僕がArchitecture as Frameというコンセプトで建築はフレーム(額縁)でありその中に見えるシーンが重要と言うとそのフレームがあたかもオブジェのようだと批判されたりする。しかしこの草土舎のモットーのようにその額縁が美しい作品になることは十分可能だと思っていたので草土舎の制作コンセプトに我が意を得た。
On October 2, 2012
by 卓 坂牛
昼ごろ荒木町カルミネギャラリーに立ち寄る。理科大3年生の前期課題「荒木町を読む」の優秀作品が展示されている。これは昨今注目されているスリバチ学会(東京のすり鉢状の地形を踏破し、分析し、愛でるというユニークなグループ)を中心に荒木町をこよなく愛する人が集まり、その中でも特に荒木町を愛するカルミネさんが自らの家をギャラリーとして一部開放し、そこで荒木町にまつわる展示を行うものである。

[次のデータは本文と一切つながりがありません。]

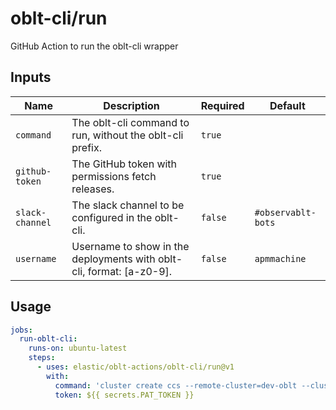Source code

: # oblt-cli/run

GitHub Action to run the oblt-cli wrapper

## Inputs

| Name            | Description                                                          | Required | Default                     |
|-----------------|----------------------------------------------------------------------|----------|-----------------------------|
| `command`       | The oblt-cli command to run, without the oblt-cli prefix.            | `true`   |                             |
| `github-token`  | The GitHub token with permissions fetch releases.                    | `true`   |                             |
| `slack-channel` | The slack channel to be configured in the oblt-cli.                  | `false`  | `#observablt-bots`          |
| `username`      | Username to show in the deployments with oblt-cli, format: [a-z0-9]. | `false`  | `apmmachine`                |

## Usage

```yaml
jobs:
  run-oblt-cli:
    runs-on: ubuntu-latest
    steps:
      - uses: elastic/oblt-actions/oblt-cli/run@v1
        with:
          command: 'cluster create ccs --remote-cluster=dev-oblt --cluster-name-prefix mycustomcluster'
          token: ${{ secrets.PAT_TOKEN }}
```
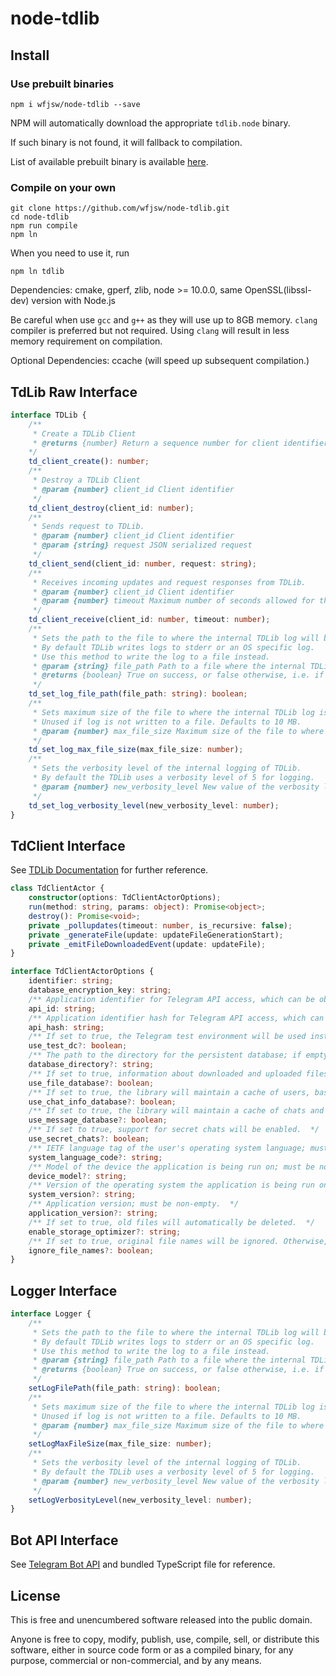 # node-tdlib

## Install

### Use prebuilt binaries

```
npm i wfjsw/node-tdlib --save
```

NPM will automatically download the appropriate `tdlib.node` binary.

If such binary is not found, it will fallback to compilation.

List of available prebuilt binary is available [here](https://github.com/wfjsw/node-tdlib/releases).

### Compile on your own

```
git clone https://github.com/wfjsw/node-tdlib.git
cd node-tdlib
npm run compile
npm ln
```

When you need to use it, run

```
npm ln tdlib
```

Dependencies: cmake, gperf, zlib, node >= 10.0.0, same OpenSSL(libssl-dev) version with Node.js

Be careful when use `gcc` and `g++` as they will use up to 8GB memory. `clang` compiler is preferred but not required. Using `clang` will result in less memory requirement on compilation.

Optional Dependencies: ccache (will speed up subsequent compilation.)

## TdLib Raw Interface

```typescript
interface TDLib {
    /** 
     * Create a TDLib Client 
     * @returns {number} Return a sequence number for client identifier
    */
    td_client_create(): number;
    /**
     * Destroy a TDLib Client
     * @param {number} client_id Client identifier
     */
    td_client_destroy(client_id: number);
    /**
     * Sends request to TDLib.
     * @param {number} client_id Client identifier
     * @param {string} request JSON serialized request
     */
    td_client_send(client_id: number, request: string);
    /**
     * Receives incoming updates and request responses from TDLib.
     * @param {number} client_id Client identifier
     * @param {number} timeout Maximum number of seconds allowed for this function to wait for new data.
     */
    td_client_receive(client_id: number, timeout: number);
    /**
     * Sets the path to the file to where the internal TDLib log will be written. 
     * By default TDLib writes logs to stderr or an OS specific log. 
     * Use this method to write the log to a file instead.
     * @param {string} file_path Path to a file where the internal TDLib log will be written. Use an empty path to switch back to the default logging behaviour.
     * @returns {boolean} True on success, or false otherwise, i.e. if the file can't be opened for writing.
     */
    td_set_log_file_path(file_path: string): boolean;
    /**
     * Sets maximum size of the file to where the internal TDLib log is written before the file will be auto-rotated. 
     * Unused if log is not written to a file. Defaults to 10 MB.
     * @param {number} max_file_size Maximum size of the file to where the internal TDLib log is written before the file will be auto-rotated. Should be positive.
     */
    td_set_log_max_file_size(max_file_size: number);
    /**
     * Sets the verbosity level of the internal logging of TDLib. 
     * By default the TDLib uses a verbosity level of 5 for logging.
     * @param {number} new_verbosity_level New value of the verbosity level for logging. Value 0 corresponds to fatal errors, value 1 corresponds to errors, value 2 corresponds to warnings and debug warnings, value 3 corresponds to informational, value 4 corresponds to debug, value 5 corresponds to verbose debug, value greater than 5 and up to 1024 can be used to enable even more logging.
     */
    td_set_log_verbosity_level(new_verbosity_level: number);
}
```

## TdClient Interface

See [TDLib Documentation](https://core.telegram.org/tdlib/docs/annotated.html) for further reference.

```typescript
class TdClientActor {
    constructor(options: TdClientActorOptions);
    run(method: string, params: object): Promise<object>;
    destroy(): Promise<void>;
    private _pollupdates(timeout: number, is_recursive: false);
    private _generateFile(update: updateFileGenerationStart);
    private _emitFileDownloadedEvent(update: updateFile);
}

interface TdClientActorOptions {
    identifier: string;
    database_encryption_key: string;
    /** Application identifier for Telegram API access, which can be obtained at https://my.telegram.org.  */
    api_id: string;
    /** Application identifier hash for Telegram API access, which can be obtained at https://my.telegram.org.  */
    api_hash: string;
    /** If set to true, the Telegram test environment will be used instead of the production environment.  */
    use_test_dc?: boolean;
    /** The path to the directory for the persistent database; if empty, a dedicated directory named in identifier will be used.  */
    database_directory?: string;
    /** If set to true, information about downloaded and uploaded files will be saved between application restarts.  */
    use_file_database?: boolean;
    /** If set to true, the library will maintain a cache of users, basic groups, supergroups, channels and secret chats. Implies use_file_database.  */
    use_chat_info_database?: boolean;
    /** If set to true, the library will maintain a cache of chats and messages. Implies use_chat_info_database.  */
    use_message_database?: boolean;
    /** If set to true, support for secret chats will be enabled.  */
    use_secret_chats?: boolean;
    /** IETF language tag of the user's operating system language; must be non-empty.  */
    system_language_code?: string;
    /** Model of the device the application is being run on; must be non-empty.  */
    device_model?: string;
    /** Version of the operating system the application is being run on; must be non-empty. */
    system_version?: string;
    /** Application version; must be non-empty.  */
    application_version?: string;
    /** If set to true, old files will automatically be deleted.  */
    enable_storage_optimizer?: string;
    /** If set to true, original file names will be ignored. Otherwise, downloaded files will be saved under names as close as possible to the original name.  */
    ignore_file_names?: boolean;
}
```

## Logger Interface 

```typescript
interface Logger {
    /**
     * Sets the path to the file to where the internal TDLib log will be written. 
     * By default TDLib writes logs to stderr or an OS specific log. 
     * Use this method to write the log to a file instead.
     * @param {string} file_path Path to a file where the internal TDLib log will be written. Use an empty path to switch back to the default logging behaviour.
     * @returns {boolean} True on success, or false otherwise, i.e. if the file can't be opened for writing.
     */
    setLogFilePath(file_path: string): boolean;
    /**
     * Sets maximum size of the file to where the internal TDLib log is written before the file will be auto-rotated. 
     * Unused if log is not written to a file. Defaults to 10 MB.
     * @param {number} max_file_size Maximum size of the file to where the internal TDLib log is written before the file will be auto-rotated. Should be positive.
     */
    setLogMaxFileSize(max_file_size: number);
    /**
     * Sets the verbosity level of the internal logging of TDLib. 
     * By default the TDLib uses a verbosity level of 5 for logging.
     * @param {number} new_verbosity_level New value of the verbosity level for logging. Value 0 corresponds to fatal errors, value 1 corresponds to errors, value 2 corresponds to warnings and debug warnings, value 3 corresponds to informational, value 4 corresponds to debug, value 5 corresponds to verbose debug, value greater than 5 and up to 1024 can be used to enable even more logging.
     */
    setLogVerbosityLevel(new_verbosity_level: number);
}
```

## Bot API Interface

See [Telegram Bot API](https://core.telegram.org/bots/api) and bundled TypeScript file for reference.

## License

This is free and unencumbered software released into the public domain.

Anyone is free to copy, modify, publish, use, compile, sell, or
distribute this software, either in source code form or as a compiled
binary, for any purpose, commercial or non-commercial, and by any
means.
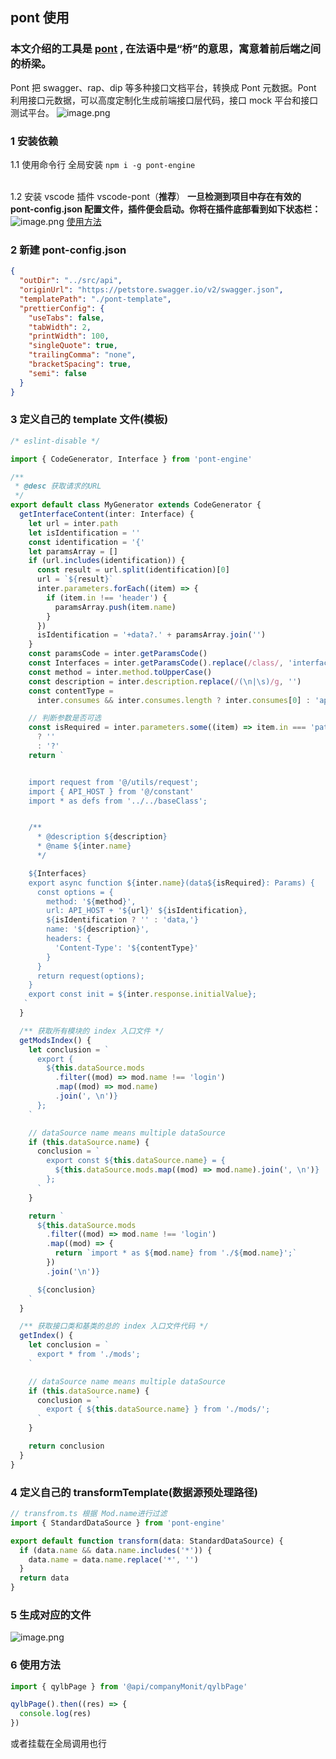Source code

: ## pont 使用

### 本文介绍的工具是 [pont](https://github.com/alibaba/pont) , 在法语中是“桥”的意思，寓意着前后端之间的桥梁。

Pont 把 swagger、rap、dip 等多种接口文档平台，转换成 Pont 元数据。Pont 利用接口元数据，可以高度定制化生成前端接口层代码，接口 mock 平台和接口测试平台。
![image.png](/image1.png)

### 1 安装依赖

1.1 使用命令行 全局安装
`npm i -g pont-engine`  
​

1.2 安装 vscode 插件 vscode-pont（**推荐**）
**一旦检测到项目中存在有效的 pont-config.json 配置文件，插件便会启动。你将在插件底部看到如下状态栏：**
![image.png](/image2.png)
[使用方法](https://github.com/alibaba/pont)​

### 2 新建 pont-config.json

```json
{
  "outDir": "../src/api",
  "originUrl": "https://petstore.swagger.io/v2/swagger.json",
  "templatePath": "./pont-template",
  "prettierConfig": {
    "useTabs": false,
    "tabWidth": 2,
    "printWidth": 100,
    "singleQuote": true,
    "trailingComma": "none",
    "bracketSpacing": true,
    "semi": false
  }
}
```

### 3 定义自己的 template 文件(模板)

```typescript
/* eslint-disable */

import { CodeGenerator, Interface } from 'pont-engine'

/**
 * @desc 获取请求的URL
 */
export default class MyGenerator extends CodeGenerator {
  getInterfaceContent(inter: Interface) {
    let url = inter.path
    let isIdentification = ''
    const identification = '{'
    let paramsArray = []
    if (url.includes(identification)) {
      const result = url.split(identification)[0]
      url = `${result}`
      inter.parameters.forEach((item) => {
        if (item.in !== 'header') {
          paramsArray.push(item.name)
        }
      })
      isIdentification = '+data?.' + paramsArray.join('')
    }
    const paramsCode = inter.getParamsCode()
    const Interfaces = inter.getParamsCode().replace(/class/, 'interface')
    const method = inter.method.toUpperCase()
    const description = inter.description.replace(/(\n|\s)/g, '')
    const contentType =
      inter.consumes && inter.consumes.length ? inter.consumes[0] : 'application/json'

    // 判断参数是否可选
    const isRequired = inter.parameters.some((item) => item.in === 'path' && item.required)
      ? ''
      : '?'
    return `


    import request from '@/utils/request';
    import { API_HOST } from '@/constant'
    import * as defs from '../../baseClass';


    /**
      * @description ${description}
      * @name ${inter.name}
      */

    ${Interfaces}
    export async function ${inter.name}(data${isRequired}: Params) {
      const options = {
        method: '${method}',
        url: API_HOST + '${url}' ${isIdentification},
        ${isIdentification ? '' : 'data,'}
        name: '${description}',
        headers: {
          'Content-Type': '${contentType}'
        }
      }
      return request(options);
    }
    export const init = ${inter.response.initialValue};
   `
  }

  /** 获取所有模块的 index 入口文件 */
  getModsIndex() {
    let conclusion = `
      export {
        ${this.dataSource.mods
          .filter((mod) => mod.name !== 'login')
          .map((mod) => mod.name)
          .join(', \n')}
      };
    `

    // dataSource name means multiple dataSource
    if (this.dataSource.name) {
      conclusion = `
        export const ${this.dataSource.name} = {
          ${this.dataSource.mods.map((mod) => mod.name).join(', \n')}
        };
      `
    }

    return `
      ${this.dataSource.mods
        .filter((mod) => mod.name !== 'login')
        .map((mod) => {
          return `import * as ${mod.name} from './${mod.name}';`
        })
        .join('\n')}

      ${conclusion}
    `
  }

  /** 获取接口类和基类的总的 index 入口文件代码 */
  getIndex() {
    let conclusion = `
      export * from './mods';
    `

    // dataSource name means multiple dataSource
    if (this.dataSource.name) {
      conclusion = `
        export { ${this.dataSource.name} } from './mods/';
      `
    }

    return conclusion
  }
}
```

### 4 定义自己的 transformTemplate(数据源预处理路径)

```typescript
// transfrom.ts 根据 Mod.name进行过滤
import { StandardDataSource } from 'pont-engine'

export default function transform(data: StandardDataSource) {
  if (data.name && data.name.includes('*')) {
    data.name = data.name.replace('*', '')
  }
  return data
}
```

### 5 生成对应的文件

![image.png](/image3.png)

### 6 使用方法

```javascript
import { qylbPage } from '@api/companyMonit/qylbPage'

qylbPage().then((res) => {
  console.log(res)
})
```

或者挂载在全局调用也行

私も荒木町に事務所を持ち、そのすぐ隣町(栄町)に住む住民として荒木町を愛する人の仲間入りをし、学生にこの面白い東京の地形と文化を味あわせるべく課題を行わせた。そしてその優秀な成果をここに発表の機会を頂いたというわけである。
展示は我々のみならず、法政大学佐々木研、陣内研なども行う。今週は私たち理科大生の展示である。12時~5時と平日はちょっと行きにくい時間だが土曜日まで理科大の展示は続き、日曜日から法政大学の展示に切り替わる。今週末は四谷大好き祭りと重なるので、沢山の人に来ていただき御高覧御批評頂ければ幸いである。
On October 2, 2012
by 卓 坂牛
朝から会議。午後打合せ。夕方大学院の講義。『言葉と建築』を1年ぶりに話す。信大の時同様。学生の文章を学生に批評させると言う方法をとることにする。
夜今村創平さんをお呼びし、卒計の心構えについてお話頂く。敷地、プログラム、形という一連の流れの中での敷地、プログラムの重要性が強調された。というのも敷地自体に建築のポテンシャルが内在しているので、敷地を選んだ時点が0点なのか50点なのか決まってしまう。0点のところにいくら80点を作っても80点だが、50点のところに80点作れば130点というわけである。プログラムしかりでプログラムの設定ですでにデザインする前からスタート地点が異なる。しかし一方で最近はそこまでやって終わってしまう作品が多く最後のデザインが無いことを嘆いていらっしゃった。同感である。